Michigan State: (spills green bean casserole on its pants).

Delany: You ruined the nice neon this time? It hasn’t even been a few months. 

Penn State: Serves you right after you interrupted our meal for three hours last time we were at your place and we didn’t even get to take a doggie bag home after everything we brought.

Northwestern: Knock-off jello and generic French Onion Dip are no items anyone should be proud of. Still unable to afford top-tier delicacies?

Penn State: Still letting Illinois live in your basement while you’re out of town in the middle of December?

Illinois: I detest that comment. I have plans this year, thank you. I plan to be out of the basement by this time in 2020, I’ll have you know. Can’t deal with Northwestern’s self-imposed high standards of living. 

Nebraska: I keep telling my crew we’ll be living that sort of life in a few years. Just got a bad batch of characters around now. 

Ohio State: You and Michigan flip a coin to see who called a taxi for you two on the rotary? 

Delany: Now that’s enough. We’re here to celebrate each other. People have traveled from near and far to be here.

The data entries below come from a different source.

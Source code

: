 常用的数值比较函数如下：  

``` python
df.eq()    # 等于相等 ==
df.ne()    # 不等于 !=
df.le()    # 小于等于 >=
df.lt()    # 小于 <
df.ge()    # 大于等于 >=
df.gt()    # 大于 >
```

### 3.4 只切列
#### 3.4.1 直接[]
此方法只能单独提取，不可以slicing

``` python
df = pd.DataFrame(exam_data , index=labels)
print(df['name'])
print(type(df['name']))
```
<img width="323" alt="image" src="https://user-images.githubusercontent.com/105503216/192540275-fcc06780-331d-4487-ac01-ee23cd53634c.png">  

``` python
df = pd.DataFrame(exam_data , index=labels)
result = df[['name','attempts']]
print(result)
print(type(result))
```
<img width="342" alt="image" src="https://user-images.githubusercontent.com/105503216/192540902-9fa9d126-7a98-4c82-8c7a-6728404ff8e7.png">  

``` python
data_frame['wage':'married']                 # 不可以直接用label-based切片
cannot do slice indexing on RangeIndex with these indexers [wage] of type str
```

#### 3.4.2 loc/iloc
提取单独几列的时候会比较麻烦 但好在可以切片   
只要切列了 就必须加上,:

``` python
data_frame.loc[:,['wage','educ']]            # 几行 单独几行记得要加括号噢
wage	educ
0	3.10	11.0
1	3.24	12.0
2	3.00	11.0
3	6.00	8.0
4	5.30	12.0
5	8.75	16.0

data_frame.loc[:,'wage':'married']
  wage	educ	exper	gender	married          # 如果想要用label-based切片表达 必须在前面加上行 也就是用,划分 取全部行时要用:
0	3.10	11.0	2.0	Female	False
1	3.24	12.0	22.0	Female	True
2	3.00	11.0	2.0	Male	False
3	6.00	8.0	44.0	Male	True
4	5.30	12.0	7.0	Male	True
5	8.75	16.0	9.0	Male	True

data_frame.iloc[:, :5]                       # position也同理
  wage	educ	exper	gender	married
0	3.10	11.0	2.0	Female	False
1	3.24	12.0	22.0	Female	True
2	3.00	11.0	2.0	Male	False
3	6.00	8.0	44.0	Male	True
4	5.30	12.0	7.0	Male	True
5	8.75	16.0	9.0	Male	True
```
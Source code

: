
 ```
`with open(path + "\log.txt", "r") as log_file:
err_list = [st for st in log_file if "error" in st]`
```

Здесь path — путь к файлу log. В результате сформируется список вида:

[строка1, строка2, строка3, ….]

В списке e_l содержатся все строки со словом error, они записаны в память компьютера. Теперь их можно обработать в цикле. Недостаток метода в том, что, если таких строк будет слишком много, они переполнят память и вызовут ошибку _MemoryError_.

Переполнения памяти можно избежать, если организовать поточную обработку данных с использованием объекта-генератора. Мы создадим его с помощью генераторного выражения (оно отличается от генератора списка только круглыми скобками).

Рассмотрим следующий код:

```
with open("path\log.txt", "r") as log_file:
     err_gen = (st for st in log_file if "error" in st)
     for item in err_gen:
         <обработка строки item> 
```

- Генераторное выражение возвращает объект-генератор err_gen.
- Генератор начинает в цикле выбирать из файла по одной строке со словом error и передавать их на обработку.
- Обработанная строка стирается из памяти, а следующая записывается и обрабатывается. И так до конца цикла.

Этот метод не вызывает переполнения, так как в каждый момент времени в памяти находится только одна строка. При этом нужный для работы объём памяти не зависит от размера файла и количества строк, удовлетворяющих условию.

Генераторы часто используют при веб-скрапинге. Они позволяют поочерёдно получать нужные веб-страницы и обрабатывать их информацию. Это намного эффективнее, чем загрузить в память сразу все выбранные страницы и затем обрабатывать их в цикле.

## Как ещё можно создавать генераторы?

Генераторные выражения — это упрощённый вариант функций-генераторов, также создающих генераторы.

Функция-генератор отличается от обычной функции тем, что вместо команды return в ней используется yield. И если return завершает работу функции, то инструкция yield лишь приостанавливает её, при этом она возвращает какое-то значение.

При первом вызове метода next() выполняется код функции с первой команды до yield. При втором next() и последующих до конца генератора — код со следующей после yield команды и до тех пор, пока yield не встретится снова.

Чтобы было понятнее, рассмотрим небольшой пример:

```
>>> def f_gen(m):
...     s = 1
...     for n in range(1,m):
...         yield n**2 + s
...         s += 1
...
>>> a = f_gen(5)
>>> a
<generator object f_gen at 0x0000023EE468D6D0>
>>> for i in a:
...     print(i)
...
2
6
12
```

Michigan: I see Notre Dame turned down this dinner invite for the forty-fifth consecutive year. 

Delany: We don’t need them to have our own version of fun. Please, I’d like to get on with the particulars so that we can eat the beautiful turkey Ohio State prepared. And, ahem, ahem, I see we didn’t skip any major steps in the directions this year like we’ve done that last few years. Am I right, or am I right? 

Penn State: I made the sides. 

Michigan: Always a side dish never an entree.

Michigan State: (Spills cranberry sauce on its own lap and the table, avoids other individuals.)

Wisconsin: That work ethic stems from all that clumsiness I take it. 

Iowa: Yeah, your work ethic is because you’re clumsy. 

Purdue: If my tennis elbow wasn’t acting up I’d give you both a piece of my mind. 

Delany: (Ignoring Penn State) Michigan, you keep promising dessert. Where is it? It’s been what, five years and we’ve yet to taste it? 

Michigan: Just wait for it, you’ll see I handled the potatoes for two years running now. I blame the faulty appliances in my kitchen. 

Nebraska: I’m telling you guys, next year I got the turkey all taken care of. 

Wisconsin: Maybe wear two of the same colored socks and zip your fly before you offer to bring the turkey. Small steps, you know. 

Iowa: Yeah, you know, small steps. 

Minnesota: Small steps come from pests. Be a pest!

Delany: More than any time since we’ve known each other Minnesota, you’re practicing what you preach. 

Ohio State: Jim, we really have to spend time with him in Indianapolis?

Rutgers: I should probably get going. 

Indiana: Some sort of record. You hung with us for more than 15 minutes. 

Michigan State: (Mistakes tablecloth for tissue.)

Delany: (To Ohio State)Being able to hang out with you in January makes November with all of them tolerable.